**TASK TO CARRY OUT**
Give again exactly the lines that run from the start of the records to the line holding "[Integrate AWS Cognito", both ends counted. Do not include the pictures.

**DATASET ENTRIES**
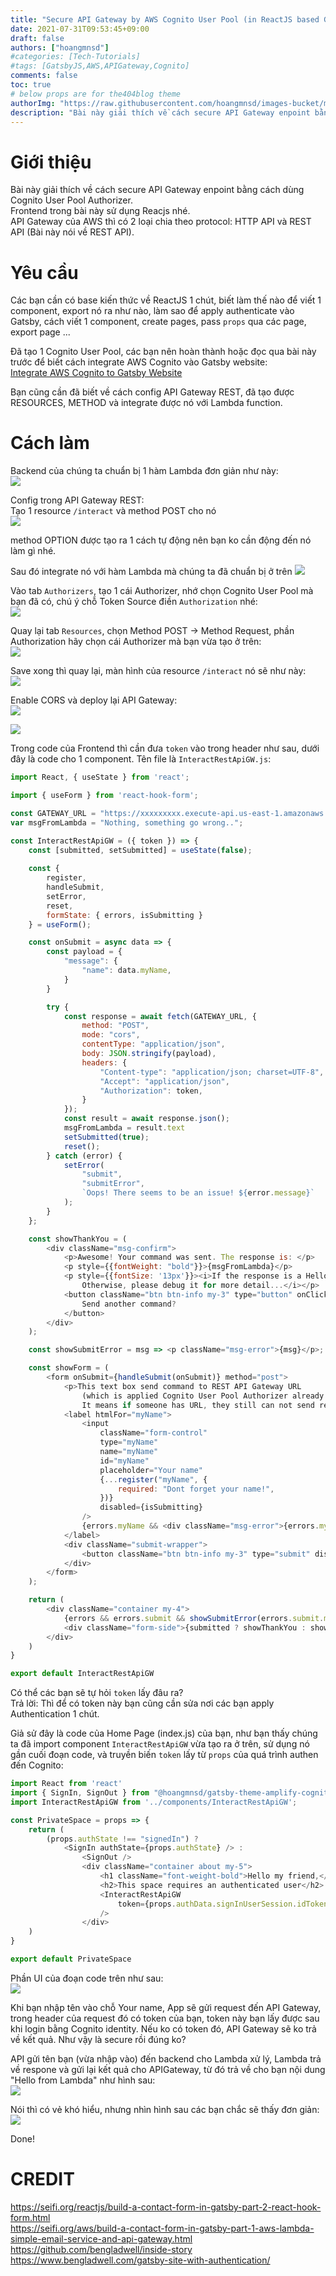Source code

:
 ```yaml
---
title: "Secure API Gateway by AWS Cognito User Pool (in ReactJS based Gatsby App)"
date: 2021-07-31T09:53:45+09:00
draft: false
authors: ["hoangmnsd"]
#categories: [Tech-Tutorials]
#tags: [GatsbyJS,AWS,APIGateway,Cognito]
comments: false
toc: true
# below props are for the404blog theme
authorImg: "https://raw.githubusercontent.com/hoangmnsd/images-bucket/master/static/images/hoangmsnd-avatar001.jpg"
description: "Bài này giải thích về cách secure API Gateway enpoint bằng cách dùng Cognito User Pool Authorizer. "
---
```


# Giới thiệu

Bài này giải thích về cách secure API Gateway enpoint bằng cách dùng Cognito User Pool Authorizer.  
Frontend trong bài này sử dụng Reacjs nhé.  
API Gateway của AWS thì có 2 loại chia theo protocol: HTTP API và REST API (Bài này nói về REST API). 

# Yêu cầu

Các bạn cần có base kiến thức về ReactJS 1 chút, biết làm thế nào để viết 1 component, export nó ra như nào, 
làm sao để apply authenticate vào Gatsby, cách viết 1 component, create pages, pass `props` qua các page, export page ...

Đã tạo 1 Cognito User Pool,
các bạn nên hoàn thành hoặc đọc qua bài này trước để biết cách integrate AWS Cognito vào Gatsby website:  
[Integrate AWS Cognito to Gatsby Website](../../posts/integrate-aws-cognito-to-gatsby-website/)

Bạn cũng cần đã biết về cách config API Gateway REST, đã tạo được RESOURCES, METHOD và integrate được nó với Lambda function.

# Cách làm

Backend của chúng ta chuẩn bị 1 hàm Lambda đơn giản như này:  
![](https://raw.githubusercontent.com/hoangmnsd/images-bucket/master/static/images/apigw-rest-cognito-uspool-lambda.jpg)

Config trong API Gateway REST:  
Tạo 1 resource `/interact` và method POST cho nó  
![](https://raw.githubusercontent.com/hoangmnsd/images-bucket/master/static/images/apigw-rest-cognito-uspool-authorizer-resources-interact.jpg)  

method OPTION được tạo ra 1 cách tự động nên bạn ko cần động đến nó làm gì nhé.  

Sau đó integrate nó với hàm Lambda mà chúng ta đã chuẩn bị ở trên
![](https://raw.githubusercontent.com/hoangmnsd/images-bucket/master/static/images/apigw-rest-cognito-uspool-authorizer-post-integrate-lambda.jpg)  

Vào tab `Authorizers`, tạo 1 cái Authorizer, nhớ chọn Cognito User Pool mà bạn đã có, chú ý chỗ Token Source điền `Authorization` nhé:  
![](https://raw.githubusercontent.com/hoangmnsd/images-bucket/master/static/images/apigw-rest-cognito-uspool-authorizer-create0.jpg)

Quay lại tab `Resources`, chọn Method POST -> Method Request, phần Authorization hãy chọn cái Authorizer mà bạn vừa tạo ở trên:  
![](https://raw.githubusercontent.com/hoangmnsd/images-bucket/master/static/images/apigw-rest-cognito-uspool-authorizer-resource-post.jpg)

Save xong thì quay lại, màn hình của resource `/interact` nó sẽ như này:  
![](https://raw.githubusercontent.com/hoangmnsd/images-bucket/master/static/images/apigw-rest-cognito-uspool-authorizer1.jpg)

Enable CORS và deploy lại API Gateway:  
![](https://raw.githubusercontent.com/hoangmnsd/images-bucket/master/static/images/apigw-rest-cognito-uspool-authorizer-cors.jpg)  

![](https://raw.githubusercontent.com/hoangmnsd/images-bucket/master/static/images/apigw-rest-cognito-uspool-authorizer-deploy.jpg)


Trong code của Frontend thì cần đưa `token` vào trong header như sau, dưới đây là code cho 1 component. Tên file là `InteractRestApiGW.js`:    
```js
import React, { useState } from 'react';

import { useForm } from 'react-hook-form';

const GATEWAY_URL = "https://xxxxxxxxx.execute-api.us-east-1.amazonaws.com/dev/interact"; // REST API Gateway (API has applied Authorizer already)
var msgFromLambda = "Nothing, something go wrong..";

const InteractRestApiGW = ({ token }) => {
    const [submitted, setSubmitted] = useState(false);
    
    const {
        register,
        handleSubmit,
        setError,
        reset,
        formState: { errors, isSubmitting }
    } = useForm();

    const onSubmit = async data => {
        const payload = {
            "message": {
                "name": data.myName,
            }
        }

        try {
            const response = await fetch(GATEWAY_URL, {
                method: "POST",
                mode: "cors",
                contentType: "application/json",
                body: JSON.stringify(payload),
                headers: {
                    "Content-type": "application/json; charset=UTF-8",
                    "Accept": "application/json",
                    "Authorization": token,
                }
            });
            const result = await response.json();
            msgFromLambda = result.text
            setSubmitted(true);
            reset();
        } catch (error) {
            setError(
                "submit",
                "submitError",
                `Oops! There seems to be an issue! ${error.message}`
            );
        }
    };

    const showThankYou = (
        <div className="msg-confirm">
            <p>Awesome! Your command was sent. The response is: </p> 
            <p style={{fontWeight: "bold"}}>{msgFromLambda}</p>
            <p style={{fontSize: '13px'}}><i>If the response is a Hello your name from Lambda, it means Backend recognized you. Congras!
                Otherwise, please debug it for more detail...</i></p>
            <button className="btn btn-info my-3" type="button" onClick={() => setSubmitted(false)}>
                Send another command?
            </button>
        </div>
    );

    const showSubmitError = msg => <p className="msg-error">{msg}</p>;

    const showForm = (
        <form onSubmit={handleSubmit(onSubmit)} method="post">
            <p>This text box send command to REST API Gateway URL
                (which is applied Cognito User Pool Authorizer already.
                It means if someone has URL, they still can not send requests to it unless they authenticated this page): </p>
            <label htmlFor="myName">
                <input
                    className="form-control"
                    type="myName"
                    name="myName"
                    id="myName"
                    placeholder="Your name"
                    {...register("myName", {
                        required: "Dont forget your name!",
                    })}
                    disabled={isSubmitting}
                />
                {errors.myName && <div className="msg-error">{errors.myName.message}</div>}
            </label>
            <div className="submit-wrapper">
                <button className="btn btn-info my-3" type="submit" disabled={isSubmitting}>Send command</button>
            </div>
        </form>
    );

    return (
        <div className="container my-4">
            {errors && errors.submit && showSubmitError(errors.submit.message)}
            <div className="form-side">{submitted ? showThankYou : showForm}</div>
        </div>
    )
}

export default InteractRestApiGW
```

Có thể các bạn sẽ tự hỏi `token` lấy đâu ra?  
Trả lời: Thì để có token này bạn cũng cần sửa nơi các bạn apply Authentication 1 chút.  

Giả sử đây là code của Home Page (index.js) của bạn, như bạn thấy chúng ta đã import component `InteractRestApiGW` vừa tạo ra ở trên, sử dụng nó gần cuối đoạn code, và truyền biến `token` lấy từ `props` của quá trình authen đến Cognito:  

```js
import React from 'react'
import { SignIn, SignOut } from "@hoangmnsd/gatsby-theme-amplify-cognito";
import InteractRestApiGW from '../components/InteractRestApiGW';

const PrivateSpace = props => {
    return (
        (props.authState !== "signedIn") ?
            <SignIn authState={props.authState} /> :
                <SignOut />
                <div className="container about my-5">
                    <h1 className="font-weight-bold">Hello my friend,</h1>
                    <h2>This space requires an authenticated user</h2>
                    <InteractRestApiGW 
                        token={props.authData.signInUserSession.idToken.jwtToken}
                    />
                </div>
    )
}

export default PrivateSpace

```

Phần UI của đoạn code trên như sau:  
![](https://raw.githubusercontent.com/hoangmnsd/images-bucket/master/static/images/apigw-rest-cognito-uspool-authorizer-ui-reactjs.jpg)

Khi bạn nhập tên vào chỗ Your name, App sẽ gửi request đến API Gateway, trong header của request đó có token của bạn, token này bạn lấy được sau khi login bằng Cognito identity. Nếu ko có token đó, API Gateway sẽ ko trả về kết quả. Như vậy là secure rồi đúng ko?

API gửi tên bạn (vừa nhập vào) đến backend cho Lambda xử lý, Lambda trả về respone và gửi lại kết quả cho APIGateway, từ đó trả về cho bạn nội dung "Hello <your-name> from Lambda" như hình sau:  
![](https://raw.githubusercontent.com/hoangmnsd/images-bucket/master/static/images/apigw-rest-cognito-uspool-authorizer-ui-reactjs-response.jpg)

Nói thì có vẻ khó hiểu, nhưng nhìn hình sau các bạn chắc sẽ thấy đơn giản:  
![](https://raw.githubusercontent.com/hoangmnsd/images-bucket/master/static/images/apigw-rest-cognito-uspool-authorizer-diagram.jpg)

Done!

# CREDIT

https://seifi.org/reactjs/build-a-contact-form-in-gatsby-part-2-react-hook-form.html  
https://seifi.org/aws/build-a-contact-form-in-gatsby-part-1-aws-lambda-simple-email-service-and-api-gateway.html  
https://github.com/bengladwell/inside-story  
https://www.bengladwell.com/gatsby-site-with-authentication/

**SOLUTION FOR THIS EXERCISE**
Source code

:
 ```yaml
---
title: "Secure API Gateway by AWS Cognito User Pool (in ReactJS based Gatsby App)"
date: 2021-07-31T09:53:45+09:00
draft: false
authors: ["hoangmnsd"]
#categories: [Tech-Tutorials]
#tags: [GatsbyJS,AWS,APIGateway,Cognito]
comments: false
toc: true
# below props are for the404blog theme
authorImg: "https://raw.githubusercontent.com/hoangmnsd/images-bucket/master/static/images/hoangmsnd-avatar001.jpg"
description: "Bài này giải thích về cách secure API Gateway enpoint bằng cách dùng Cognito User Pool Authorizer. "
---
```


# Giới thiệu

Bài này giải thích về cách secure API Gateway enpoint bằng cách dùng Cognito User Pool Authorizer.  
Frontend trong bài này sử dụng Reacjs nhé.  
API Gateway của AWS thì có 2 loại chia theo protocol: HTTP API và REST API (Bài này nói về REST API). 

# Yêu cầu

Các bạn cần có base kiến thức về ReactJS 1 chút, biết làm thế nào để viết 1 component, export nó ra như nào, 
làm sao để apply authenticate vào Gatsby, cách viết 1 component, create pages, pass `props` qua các page, export page ...

Đã tạo 1 Cognito User Pool,
các bạn nên hoàn thành hoặc đọc qua bài này trước để biết cách integrate AWS Cognito vào Gatsby website:  
[Integrate AWS Cognito to Gatsby Website](../../posts/integrate-aws-cognito-to-gatsby-website/)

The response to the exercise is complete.